*** Opening PROVIDED DATA ***
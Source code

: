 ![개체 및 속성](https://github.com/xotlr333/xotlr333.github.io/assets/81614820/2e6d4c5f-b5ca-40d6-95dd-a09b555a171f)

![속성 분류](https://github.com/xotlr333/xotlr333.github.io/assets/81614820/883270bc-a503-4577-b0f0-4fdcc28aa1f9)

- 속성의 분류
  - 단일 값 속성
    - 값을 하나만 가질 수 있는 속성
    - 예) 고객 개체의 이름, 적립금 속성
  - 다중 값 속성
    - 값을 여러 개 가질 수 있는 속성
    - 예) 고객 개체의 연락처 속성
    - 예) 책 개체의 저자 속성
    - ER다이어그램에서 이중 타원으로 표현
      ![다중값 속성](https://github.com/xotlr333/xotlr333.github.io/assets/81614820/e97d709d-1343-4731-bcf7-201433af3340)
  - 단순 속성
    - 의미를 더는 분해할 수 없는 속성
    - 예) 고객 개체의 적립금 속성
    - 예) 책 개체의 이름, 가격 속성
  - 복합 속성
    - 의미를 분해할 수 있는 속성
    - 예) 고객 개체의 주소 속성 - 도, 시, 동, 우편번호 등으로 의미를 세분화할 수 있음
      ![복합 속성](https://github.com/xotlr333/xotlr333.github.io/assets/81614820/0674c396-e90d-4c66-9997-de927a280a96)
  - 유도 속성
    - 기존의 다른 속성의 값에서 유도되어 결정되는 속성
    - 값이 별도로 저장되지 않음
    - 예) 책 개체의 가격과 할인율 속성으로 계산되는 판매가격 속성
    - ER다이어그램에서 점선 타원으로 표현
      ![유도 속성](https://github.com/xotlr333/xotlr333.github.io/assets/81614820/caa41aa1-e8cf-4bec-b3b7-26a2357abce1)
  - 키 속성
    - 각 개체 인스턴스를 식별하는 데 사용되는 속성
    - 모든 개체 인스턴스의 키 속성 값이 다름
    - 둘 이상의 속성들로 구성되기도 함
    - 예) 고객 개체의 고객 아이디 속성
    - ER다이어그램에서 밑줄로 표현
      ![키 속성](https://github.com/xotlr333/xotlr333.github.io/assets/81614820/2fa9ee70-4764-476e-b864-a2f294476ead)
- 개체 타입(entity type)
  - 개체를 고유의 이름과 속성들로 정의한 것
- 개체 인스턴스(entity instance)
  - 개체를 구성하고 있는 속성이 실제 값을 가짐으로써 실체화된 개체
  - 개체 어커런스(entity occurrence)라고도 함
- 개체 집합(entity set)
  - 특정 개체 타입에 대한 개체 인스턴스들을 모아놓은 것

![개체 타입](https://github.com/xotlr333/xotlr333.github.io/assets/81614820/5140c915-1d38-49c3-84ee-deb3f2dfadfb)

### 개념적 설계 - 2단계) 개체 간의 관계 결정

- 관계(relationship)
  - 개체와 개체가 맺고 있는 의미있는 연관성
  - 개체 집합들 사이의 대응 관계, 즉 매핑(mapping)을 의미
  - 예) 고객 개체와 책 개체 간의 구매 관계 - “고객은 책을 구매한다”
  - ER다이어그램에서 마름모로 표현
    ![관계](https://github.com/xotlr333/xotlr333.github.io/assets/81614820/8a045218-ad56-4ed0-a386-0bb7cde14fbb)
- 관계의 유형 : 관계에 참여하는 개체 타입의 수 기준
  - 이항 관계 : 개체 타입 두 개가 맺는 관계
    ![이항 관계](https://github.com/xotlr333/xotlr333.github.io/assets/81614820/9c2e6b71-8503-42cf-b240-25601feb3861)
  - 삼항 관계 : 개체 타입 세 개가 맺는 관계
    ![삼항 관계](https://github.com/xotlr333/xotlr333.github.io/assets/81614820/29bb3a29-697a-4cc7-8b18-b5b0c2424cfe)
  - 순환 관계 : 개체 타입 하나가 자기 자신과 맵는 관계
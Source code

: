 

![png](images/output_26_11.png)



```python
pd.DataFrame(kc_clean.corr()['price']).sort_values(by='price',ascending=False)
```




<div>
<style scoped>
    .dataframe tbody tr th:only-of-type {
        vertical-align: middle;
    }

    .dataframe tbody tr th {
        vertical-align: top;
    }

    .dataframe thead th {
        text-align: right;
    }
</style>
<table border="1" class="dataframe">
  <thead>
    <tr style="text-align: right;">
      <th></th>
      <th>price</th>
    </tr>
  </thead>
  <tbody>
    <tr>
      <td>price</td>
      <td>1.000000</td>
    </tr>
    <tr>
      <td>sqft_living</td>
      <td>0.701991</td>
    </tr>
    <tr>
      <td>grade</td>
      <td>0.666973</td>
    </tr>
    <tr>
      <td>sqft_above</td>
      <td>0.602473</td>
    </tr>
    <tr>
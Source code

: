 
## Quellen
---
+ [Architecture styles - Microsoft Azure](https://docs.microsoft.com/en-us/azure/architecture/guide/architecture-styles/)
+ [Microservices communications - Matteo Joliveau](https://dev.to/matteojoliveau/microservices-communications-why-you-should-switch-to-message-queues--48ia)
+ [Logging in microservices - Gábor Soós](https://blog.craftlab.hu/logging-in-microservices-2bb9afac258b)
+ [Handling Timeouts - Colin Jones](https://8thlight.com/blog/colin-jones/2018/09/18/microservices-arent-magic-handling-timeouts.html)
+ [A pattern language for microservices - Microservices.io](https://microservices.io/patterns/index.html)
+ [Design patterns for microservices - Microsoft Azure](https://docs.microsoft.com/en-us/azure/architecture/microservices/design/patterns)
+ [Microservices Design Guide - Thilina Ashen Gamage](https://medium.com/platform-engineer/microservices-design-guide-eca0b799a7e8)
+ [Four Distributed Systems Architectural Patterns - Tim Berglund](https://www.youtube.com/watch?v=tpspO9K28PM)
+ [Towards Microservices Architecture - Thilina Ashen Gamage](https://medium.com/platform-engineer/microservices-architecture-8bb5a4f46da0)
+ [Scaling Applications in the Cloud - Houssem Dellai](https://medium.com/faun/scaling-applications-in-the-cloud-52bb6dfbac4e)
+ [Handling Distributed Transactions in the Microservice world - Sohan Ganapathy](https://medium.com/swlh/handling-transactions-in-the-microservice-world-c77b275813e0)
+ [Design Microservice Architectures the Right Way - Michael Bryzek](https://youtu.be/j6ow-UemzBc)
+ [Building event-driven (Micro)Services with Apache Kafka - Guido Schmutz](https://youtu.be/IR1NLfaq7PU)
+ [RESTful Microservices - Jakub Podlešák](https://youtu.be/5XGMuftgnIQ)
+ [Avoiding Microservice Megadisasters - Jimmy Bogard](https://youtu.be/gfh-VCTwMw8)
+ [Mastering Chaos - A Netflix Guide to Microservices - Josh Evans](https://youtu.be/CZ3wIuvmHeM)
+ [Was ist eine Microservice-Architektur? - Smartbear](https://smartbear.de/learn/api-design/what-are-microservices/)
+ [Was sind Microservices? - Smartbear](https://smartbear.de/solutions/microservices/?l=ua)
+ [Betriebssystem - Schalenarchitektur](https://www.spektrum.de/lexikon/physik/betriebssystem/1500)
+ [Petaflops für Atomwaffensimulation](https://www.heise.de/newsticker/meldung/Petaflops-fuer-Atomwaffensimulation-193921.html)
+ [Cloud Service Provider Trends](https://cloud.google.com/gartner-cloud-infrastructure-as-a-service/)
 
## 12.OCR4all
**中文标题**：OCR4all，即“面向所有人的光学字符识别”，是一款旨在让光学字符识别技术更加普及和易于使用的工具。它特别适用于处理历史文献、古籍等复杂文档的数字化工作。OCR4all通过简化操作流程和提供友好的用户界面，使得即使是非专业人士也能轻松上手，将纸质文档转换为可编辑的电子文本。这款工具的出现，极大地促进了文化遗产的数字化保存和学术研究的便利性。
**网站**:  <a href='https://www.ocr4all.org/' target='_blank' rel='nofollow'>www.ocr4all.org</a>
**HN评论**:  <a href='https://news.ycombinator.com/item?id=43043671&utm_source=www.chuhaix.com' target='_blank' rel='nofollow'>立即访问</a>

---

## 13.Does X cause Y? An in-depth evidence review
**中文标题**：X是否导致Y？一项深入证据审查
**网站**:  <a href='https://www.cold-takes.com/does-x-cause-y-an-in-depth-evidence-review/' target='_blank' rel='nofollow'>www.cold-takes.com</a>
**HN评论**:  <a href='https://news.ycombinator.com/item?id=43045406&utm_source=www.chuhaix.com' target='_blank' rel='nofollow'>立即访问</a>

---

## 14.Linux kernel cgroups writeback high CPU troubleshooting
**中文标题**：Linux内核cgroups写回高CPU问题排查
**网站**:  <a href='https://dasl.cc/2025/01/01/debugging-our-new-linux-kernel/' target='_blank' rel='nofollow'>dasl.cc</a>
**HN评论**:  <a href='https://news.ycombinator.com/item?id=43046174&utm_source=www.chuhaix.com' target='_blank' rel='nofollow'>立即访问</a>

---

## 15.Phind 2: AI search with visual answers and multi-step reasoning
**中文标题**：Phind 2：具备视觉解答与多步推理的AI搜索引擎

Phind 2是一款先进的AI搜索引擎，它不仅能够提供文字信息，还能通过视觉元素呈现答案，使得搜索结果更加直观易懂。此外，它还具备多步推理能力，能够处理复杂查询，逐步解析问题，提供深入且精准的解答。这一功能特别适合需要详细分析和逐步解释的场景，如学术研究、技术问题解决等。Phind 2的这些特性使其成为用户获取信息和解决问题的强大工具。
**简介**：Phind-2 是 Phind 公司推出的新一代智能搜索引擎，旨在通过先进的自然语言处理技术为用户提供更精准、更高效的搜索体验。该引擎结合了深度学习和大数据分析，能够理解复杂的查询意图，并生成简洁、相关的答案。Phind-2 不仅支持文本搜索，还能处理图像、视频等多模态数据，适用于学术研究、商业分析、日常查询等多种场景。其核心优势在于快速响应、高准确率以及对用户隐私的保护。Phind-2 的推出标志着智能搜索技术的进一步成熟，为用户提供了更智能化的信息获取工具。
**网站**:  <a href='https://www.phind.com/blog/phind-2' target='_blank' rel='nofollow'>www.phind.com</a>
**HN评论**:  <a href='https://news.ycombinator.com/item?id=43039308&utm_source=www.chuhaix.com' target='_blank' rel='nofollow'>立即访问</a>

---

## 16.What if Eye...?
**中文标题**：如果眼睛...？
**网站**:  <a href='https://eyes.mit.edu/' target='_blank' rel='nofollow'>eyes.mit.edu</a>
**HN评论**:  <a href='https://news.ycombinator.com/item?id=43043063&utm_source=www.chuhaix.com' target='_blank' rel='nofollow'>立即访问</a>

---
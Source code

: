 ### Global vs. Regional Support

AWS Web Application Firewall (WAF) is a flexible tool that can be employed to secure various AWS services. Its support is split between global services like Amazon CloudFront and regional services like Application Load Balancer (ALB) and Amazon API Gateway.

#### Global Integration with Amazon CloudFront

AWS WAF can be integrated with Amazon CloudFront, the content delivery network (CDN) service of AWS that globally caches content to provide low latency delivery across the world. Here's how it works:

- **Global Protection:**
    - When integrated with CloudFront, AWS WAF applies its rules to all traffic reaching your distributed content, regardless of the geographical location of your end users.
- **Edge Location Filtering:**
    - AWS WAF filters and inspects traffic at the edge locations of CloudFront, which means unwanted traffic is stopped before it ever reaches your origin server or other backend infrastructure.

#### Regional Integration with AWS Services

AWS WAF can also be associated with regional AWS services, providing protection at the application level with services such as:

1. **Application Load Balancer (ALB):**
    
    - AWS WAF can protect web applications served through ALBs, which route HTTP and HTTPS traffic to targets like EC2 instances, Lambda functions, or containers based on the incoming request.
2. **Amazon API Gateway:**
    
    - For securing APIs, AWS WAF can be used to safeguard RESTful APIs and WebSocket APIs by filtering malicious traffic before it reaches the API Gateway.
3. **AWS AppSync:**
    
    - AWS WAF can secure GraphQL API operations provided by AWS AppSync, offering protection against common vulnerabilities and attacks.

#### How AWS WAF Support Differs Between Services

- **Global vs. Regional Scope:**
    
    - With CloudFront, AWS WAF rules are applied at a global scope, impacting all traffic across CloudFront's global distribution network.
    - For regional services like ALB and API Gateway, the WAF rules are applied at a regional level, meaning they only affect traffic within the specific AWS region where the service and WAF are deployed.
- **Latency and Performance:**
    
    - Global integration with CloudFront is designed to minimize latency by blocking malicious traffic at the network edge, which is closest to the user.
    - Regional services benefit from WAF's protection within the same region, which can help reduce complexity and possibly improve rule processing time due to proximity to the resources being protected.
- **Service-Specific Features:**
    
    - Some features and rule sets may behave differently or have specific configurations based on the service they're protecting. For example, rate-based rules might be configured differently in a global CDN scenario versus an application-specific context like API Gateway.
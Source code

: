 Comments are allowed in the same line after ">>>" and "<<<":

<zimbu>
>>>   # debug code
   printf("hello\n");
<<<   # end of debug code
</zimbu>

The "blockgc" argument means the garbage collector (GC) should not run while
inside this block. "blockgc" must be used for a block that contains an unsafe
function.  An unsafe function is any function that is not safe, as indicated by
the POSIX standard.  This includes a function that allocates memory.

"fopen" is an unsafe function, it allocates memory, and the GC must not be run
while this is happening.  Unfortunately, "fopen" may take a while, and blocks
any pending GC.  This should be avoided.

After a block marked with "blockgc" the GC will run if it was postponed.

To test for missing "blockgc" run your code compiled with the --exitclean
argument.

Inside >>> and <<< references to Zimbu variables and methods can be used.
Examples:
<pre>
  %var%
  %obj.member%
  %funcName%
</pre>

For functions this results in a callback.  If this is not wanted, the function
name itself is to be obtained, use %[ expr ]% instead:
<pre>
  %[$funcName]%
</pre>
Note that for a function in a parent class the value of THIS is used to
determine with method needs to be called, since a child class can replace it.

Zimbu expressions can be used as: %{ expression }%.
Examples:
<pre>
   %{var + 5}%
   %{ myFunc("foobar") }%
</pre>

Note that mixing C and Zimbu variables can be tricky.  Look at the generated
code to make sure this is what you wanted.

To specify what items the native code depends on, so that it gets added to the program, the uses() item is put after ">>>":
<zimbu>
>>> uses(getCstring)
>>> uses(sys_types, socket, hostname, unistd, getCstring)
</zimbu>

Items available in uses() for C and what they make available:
*** Closing PROVIDED DATA ***
How many lines in the data above contain the word "RESTful"? Reply with only that figure.

SOLVED EXERCISE:
2